**PROBLEM TO WORK ON:** The expected output is a copy of every line in the records with the string "визуализацию".

Records from a collection
----

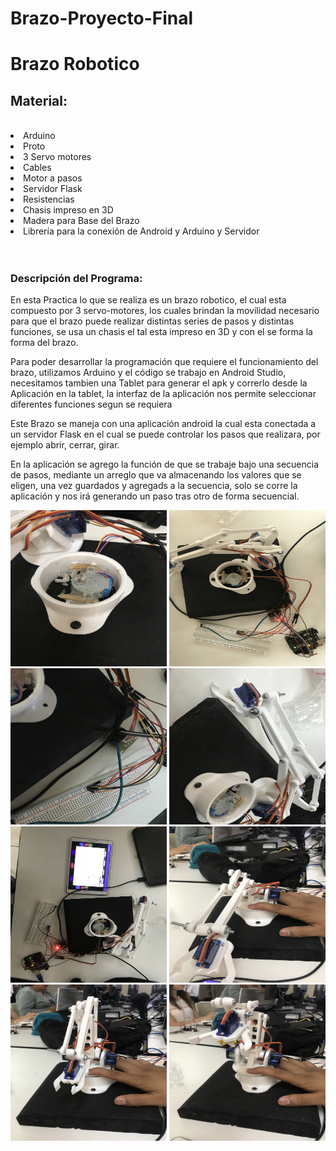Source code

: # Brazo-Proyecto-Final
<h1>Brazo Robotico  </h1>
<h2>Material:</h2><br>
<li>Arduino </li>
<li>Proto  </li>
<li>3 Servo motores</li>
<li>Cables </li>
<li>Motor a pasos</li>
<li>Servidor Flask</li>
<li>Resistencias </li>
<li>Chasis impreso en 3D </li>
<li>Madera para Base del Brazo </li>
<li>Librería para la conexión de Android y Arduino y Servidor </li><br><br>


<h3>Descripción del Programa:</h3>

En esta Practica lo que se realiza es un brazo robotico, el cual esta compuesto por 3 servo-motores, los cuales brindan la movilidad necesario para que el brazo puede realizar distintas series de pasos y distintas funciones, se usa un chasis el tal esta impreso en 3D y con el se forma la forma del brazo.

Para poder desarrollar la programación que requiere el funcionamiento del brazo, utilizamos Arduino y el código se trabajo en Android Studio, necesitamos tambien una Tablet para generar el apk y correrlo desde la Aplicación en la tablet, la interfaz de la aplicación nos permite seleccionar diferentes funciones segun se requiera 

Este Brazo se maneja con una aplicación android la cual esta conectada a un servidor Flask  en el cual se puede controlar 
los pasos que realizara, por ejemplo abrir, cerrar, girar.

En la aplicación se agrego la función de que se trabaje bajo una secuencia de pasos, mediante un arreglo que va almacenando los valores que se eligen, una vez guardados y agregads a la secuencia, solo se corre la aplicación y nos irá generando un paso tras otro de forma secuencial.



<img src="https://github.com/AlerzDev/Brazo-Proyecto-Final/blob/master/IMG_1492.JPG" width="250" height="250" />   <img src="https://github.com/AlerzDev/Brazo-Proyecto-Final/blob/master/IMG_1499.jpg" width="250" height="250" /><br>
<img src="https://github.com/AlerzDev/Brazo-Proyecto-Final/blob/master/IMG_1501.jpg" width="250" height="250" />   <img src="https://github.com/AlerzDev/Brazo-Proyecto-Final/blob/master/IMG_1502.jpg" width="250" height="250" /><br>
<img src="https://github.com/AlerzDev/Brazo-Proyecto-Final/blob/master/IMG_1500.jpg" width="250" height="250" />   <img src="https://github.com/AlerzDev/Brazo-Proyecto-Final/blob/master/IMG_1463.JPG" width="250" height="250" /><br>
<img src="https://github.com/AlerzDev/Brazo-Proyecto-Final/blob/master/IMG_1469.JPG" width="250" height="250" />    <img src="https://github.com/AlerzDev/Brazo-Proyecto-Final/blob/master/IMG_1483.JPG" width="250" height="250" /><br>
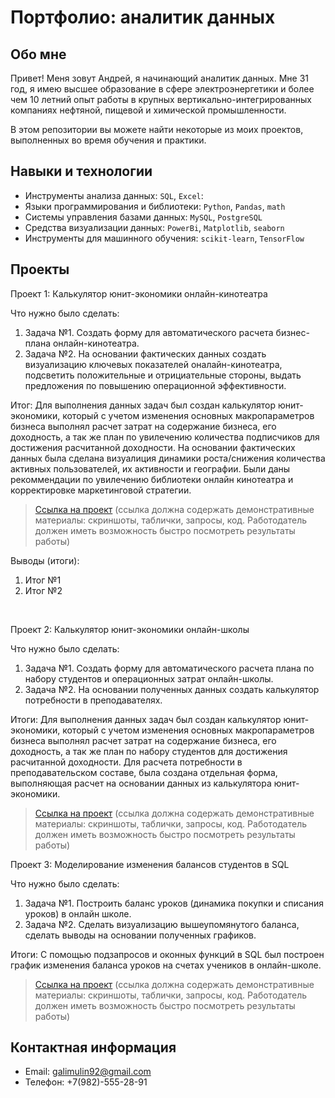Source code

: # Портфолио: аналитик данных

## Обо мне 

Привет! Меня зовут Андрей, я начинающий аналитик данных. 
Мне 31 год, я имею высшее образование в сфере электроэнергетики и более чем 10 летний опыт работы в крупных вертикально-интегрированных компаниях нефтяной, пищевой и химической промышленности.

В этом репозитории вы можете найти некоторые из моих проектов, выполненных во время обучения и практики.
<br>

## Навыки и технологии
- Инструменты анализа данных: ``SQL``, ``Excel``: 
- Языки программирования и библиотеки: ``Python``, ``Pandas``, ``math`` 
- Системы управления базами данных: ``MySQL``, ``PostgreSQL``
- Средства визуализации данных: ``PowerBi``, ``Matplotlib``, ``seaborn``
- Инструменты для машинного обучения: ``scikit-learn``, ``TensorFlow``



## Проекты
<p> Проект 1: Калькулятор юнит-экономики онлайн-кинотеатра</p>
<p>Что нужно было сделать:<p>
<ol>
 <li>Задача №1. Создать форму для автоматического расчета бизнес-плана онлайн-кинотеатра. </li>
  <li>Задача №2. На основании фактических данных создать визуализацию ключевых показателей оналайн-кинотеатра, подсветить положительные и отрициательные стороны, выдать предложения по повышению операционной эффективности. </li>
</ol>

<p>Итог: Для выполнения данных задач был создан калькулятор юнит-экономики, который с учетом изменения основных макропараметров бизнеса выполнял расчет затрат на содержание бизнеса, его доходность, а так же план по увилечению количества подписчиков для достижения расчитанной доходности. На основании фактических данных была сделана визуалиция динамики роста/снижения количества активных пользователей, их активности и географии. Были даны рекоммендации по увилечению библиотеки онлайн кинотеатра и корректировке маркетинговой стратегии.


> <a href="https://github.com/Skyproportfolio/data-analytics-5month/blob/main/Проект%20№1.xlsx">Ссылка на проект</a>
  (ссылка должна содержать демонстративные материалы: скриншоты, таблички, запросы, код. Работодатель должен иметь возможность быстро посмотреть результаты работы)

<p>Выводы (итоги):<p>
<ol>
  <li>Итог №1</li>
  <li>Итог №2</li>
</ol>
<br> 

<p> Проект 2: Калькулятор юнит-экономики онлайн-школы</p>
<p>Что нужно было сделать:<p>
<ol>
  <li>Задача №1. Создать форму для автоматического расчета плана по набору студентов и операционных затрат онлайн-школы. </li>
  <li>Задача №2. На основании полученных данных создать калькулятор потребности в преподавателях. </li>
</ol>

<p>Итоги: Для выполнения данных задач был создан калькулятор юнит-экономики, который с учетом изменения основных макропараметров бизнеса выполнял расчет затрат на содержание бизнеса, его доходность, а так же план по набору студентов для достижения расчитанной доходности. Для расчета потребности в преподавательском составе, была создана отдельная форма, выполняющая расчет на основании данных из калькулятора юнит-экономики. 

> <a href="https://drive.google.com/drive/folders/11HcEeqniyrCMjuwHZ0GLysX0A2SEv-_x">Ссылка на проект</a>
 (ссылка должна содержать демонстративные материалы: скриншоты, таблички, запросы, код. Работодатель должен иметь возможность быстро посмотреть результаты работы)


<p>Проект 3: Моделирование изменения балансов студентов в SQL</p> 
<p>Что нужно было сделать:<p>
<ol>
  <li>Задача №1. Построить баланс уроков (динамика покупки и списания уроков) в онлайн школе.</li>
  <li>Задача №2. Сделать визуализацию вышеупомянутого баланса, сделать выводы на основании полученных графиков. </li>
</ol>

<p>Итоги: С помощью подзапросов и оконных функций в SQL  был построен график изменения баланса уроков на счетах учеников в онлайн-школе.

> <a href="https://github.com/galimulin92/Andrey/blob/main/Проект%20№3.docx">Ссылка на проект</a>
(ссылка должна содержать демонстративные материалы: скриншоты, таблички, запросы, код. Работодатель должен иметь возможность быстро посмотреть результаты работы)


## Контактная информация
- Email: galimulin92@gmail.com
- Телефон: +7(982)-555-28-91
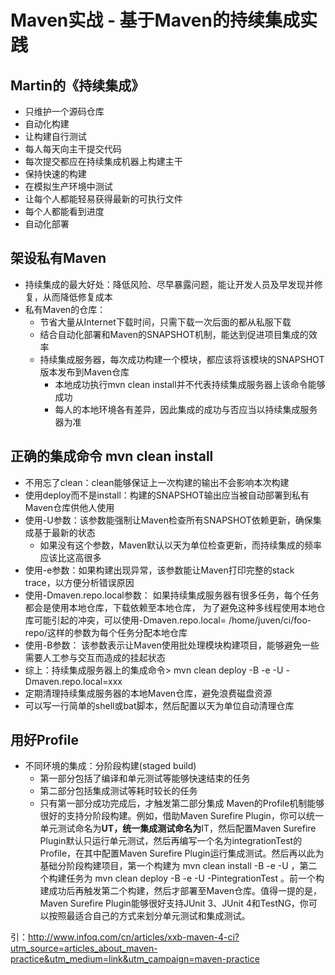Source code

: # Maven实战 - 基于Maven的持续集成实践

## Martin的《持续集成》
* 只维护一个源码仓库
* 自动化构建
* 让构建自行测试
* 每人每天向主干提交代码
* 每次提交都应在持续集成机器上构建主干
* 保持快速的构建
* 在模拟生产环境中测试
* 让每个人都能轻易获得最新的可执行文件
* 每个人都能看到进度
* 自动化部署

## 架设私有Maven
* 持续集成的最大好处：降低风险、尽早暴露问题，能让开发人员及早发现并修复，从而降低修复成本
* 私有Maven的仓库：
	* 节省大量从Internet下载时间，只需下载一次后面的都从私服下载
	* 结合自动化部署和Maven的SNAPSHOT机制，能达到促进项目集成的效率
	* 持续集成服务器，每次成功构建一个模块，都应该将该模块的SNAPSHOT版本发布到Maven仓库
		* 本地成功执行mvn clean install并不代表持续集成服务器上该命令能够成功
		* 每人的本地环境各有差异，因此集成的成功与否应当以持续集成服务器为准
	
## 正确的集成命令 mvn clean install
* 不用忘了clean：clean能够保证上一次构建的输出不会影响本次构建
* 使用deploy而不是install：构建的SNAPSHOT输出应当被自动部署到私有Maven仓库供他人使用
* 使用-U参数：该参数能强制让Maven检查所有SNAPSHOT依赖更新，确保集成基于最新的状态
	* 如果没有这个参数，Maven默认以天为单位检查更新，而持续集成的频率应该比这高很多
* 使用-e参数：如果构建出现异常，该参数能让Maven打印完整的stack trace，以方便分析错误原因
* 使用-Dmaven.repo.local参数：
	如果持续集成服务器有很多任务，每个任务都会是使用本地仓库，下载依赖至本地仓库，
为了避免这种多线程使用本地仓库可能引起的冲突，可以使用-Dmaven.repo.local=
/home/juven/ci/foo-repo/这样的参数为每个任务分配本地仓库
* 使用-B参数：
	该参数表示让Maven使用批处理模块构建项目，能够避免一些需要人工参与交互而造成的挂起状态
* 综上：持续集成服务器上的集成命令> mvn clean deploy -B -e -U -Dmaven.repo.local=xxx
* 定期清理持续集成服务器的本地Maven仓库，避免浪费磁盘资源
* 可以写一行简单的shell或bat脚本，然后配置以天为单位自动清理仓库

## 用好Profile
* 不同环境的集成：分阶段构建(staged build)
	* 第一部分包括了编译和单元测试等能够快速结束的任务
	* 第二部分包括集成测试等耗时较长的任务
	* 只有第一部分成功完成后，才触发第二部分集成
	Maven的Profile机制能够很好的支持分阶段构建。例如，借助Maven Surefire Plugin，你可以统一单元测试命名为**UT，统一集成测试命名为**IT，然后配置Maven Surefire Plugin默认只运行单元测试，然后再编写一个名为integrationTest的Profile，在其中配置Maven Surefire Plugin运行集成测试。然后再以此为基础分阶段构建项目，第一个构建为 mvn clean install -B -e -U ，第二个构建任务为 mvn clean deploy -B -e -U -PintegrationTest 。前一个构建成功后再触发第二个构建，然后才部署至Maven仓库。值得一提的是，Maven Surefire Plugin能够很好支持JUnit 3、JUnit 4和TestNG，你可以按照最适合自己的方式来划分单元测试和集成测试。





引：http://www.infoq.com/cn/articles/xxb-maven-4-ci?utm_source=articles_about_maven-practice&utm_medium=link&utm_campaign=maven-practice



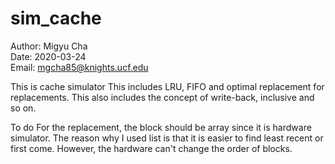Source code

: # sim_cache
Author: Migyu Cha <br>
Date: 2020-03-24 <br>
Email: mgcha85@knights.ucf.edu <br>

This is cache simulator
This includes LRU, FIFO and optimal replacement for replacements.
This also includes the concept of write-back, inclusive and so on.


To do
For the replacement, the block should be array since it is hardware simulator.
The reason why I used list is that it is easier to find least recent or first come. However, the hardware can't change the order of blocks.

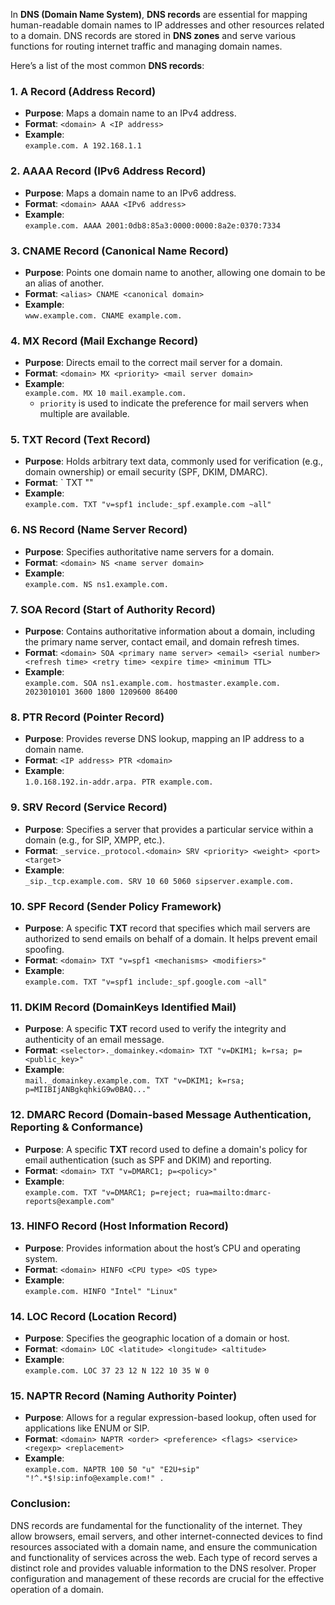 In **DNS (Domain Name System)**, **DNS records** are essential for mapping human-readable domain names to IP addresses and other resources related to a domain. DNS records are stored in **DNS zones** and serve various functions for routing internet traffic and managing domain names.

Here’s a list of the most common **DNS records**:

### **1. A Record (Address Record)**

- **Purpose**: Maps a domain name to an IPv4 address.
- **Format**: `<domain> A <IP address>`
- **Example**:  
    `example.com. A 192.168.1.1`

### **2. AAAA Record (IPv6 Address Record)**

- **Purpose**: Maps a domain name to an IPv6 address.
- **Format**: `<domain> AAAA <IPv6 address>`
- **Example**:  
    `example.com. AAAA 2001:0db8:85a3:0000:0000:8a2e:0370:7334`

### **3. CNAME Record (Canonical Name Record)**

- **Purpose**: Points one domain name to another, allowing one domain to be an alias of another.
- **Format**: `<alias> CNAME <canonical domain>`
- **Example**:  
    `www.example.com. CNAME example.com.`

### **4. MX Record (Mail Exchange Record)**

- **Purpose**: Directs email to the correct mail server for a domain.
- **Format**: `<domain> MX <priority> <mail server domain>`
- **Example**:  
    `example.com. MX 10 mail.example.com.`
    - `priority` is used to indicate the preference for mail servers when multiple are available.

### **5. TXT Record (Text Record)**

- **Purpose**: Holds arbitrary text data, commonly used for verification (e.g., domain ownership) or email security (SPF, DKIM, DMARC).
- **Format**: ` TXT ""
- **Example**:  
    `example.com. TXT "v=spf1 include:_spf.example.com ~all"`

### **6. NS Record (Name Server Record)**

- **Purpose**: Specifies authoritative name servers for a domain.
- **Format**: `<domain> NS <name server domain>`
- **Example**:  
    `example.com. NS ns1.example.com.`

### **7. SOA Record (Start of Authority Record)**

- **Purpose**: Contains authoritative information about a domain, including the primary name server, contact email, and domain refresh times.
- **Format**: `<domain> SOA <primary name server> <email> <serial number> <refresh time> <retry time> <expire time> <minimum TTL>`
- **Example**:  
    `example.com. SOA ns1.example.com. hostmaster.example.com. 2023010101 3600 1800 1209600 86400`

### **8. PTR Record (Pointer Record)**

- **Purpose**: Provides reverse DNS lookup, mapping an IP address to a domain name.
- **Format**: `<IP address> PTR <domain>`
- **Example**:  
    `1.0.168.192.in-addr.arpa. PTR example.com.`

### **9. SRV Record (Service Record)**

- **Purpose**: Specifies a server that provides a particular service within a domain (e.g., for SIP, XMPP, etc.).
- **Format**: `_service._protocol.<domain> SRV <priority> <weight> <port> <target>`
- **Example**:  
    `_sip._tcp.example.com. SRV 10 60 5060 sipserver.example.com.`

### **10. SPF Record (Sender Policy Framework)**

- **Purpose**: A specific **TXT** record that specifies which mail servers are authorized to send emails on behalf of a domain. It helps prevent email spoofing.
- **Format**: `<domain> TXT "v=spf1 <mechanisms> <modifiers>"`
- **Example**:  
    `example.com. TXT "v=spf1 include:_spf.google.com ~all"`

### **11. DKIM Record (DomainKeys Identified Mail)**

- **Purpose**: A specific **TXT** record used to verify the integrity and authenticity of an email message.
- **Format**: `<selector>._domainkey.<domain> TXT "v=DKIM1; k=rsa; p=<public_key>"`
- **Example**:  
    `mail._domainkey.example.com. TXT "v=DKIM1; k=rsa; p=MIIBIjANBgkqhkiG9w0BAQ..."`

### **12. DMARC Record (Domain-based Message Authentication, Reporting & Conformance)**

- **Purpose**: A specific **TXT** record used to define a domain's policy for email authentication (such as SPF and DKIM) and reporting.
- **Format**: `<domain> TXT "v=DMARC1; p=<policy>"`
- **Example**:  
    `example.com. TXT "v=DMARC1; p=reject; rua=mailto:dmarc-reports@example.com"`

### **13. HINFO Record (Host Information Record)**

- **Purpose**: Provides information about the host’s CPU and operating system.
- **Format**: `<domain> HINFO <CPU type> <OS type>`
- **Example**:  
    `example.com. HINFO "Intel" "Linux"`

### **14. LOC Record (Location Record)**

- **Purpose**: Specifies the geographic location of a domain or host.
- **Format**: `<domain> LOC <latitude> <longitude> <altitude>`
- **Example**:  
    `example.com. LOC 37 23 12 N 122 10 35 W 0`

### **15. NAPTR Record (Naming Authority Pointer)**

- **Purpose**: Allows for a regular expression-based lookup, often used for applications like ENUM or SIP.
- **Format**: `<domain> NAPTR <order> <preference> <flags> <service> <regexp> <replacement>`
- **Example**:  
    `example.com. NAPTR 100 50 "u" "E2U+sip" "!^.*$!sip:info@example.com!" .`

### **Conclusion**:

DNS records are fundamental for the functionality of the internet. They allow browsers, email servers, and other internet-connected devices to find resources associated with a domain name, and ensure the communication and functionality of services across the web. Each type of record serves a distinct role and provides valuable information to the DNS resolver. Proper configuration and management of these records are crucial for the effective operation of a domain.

----

**RESPONSE:**
  <li>Задача №2. На основании фактических данных создать визуализацию ключевых показателей оналайн-кинотеатра, подсветить положительные и отрициательные стороны, выдать предложения по повышению операционной эффективности. </li>
  <li>Задача №2. Сделать визуализацию вышеупомянутого баланса, сделать выводы на основании полученных графиков. </li>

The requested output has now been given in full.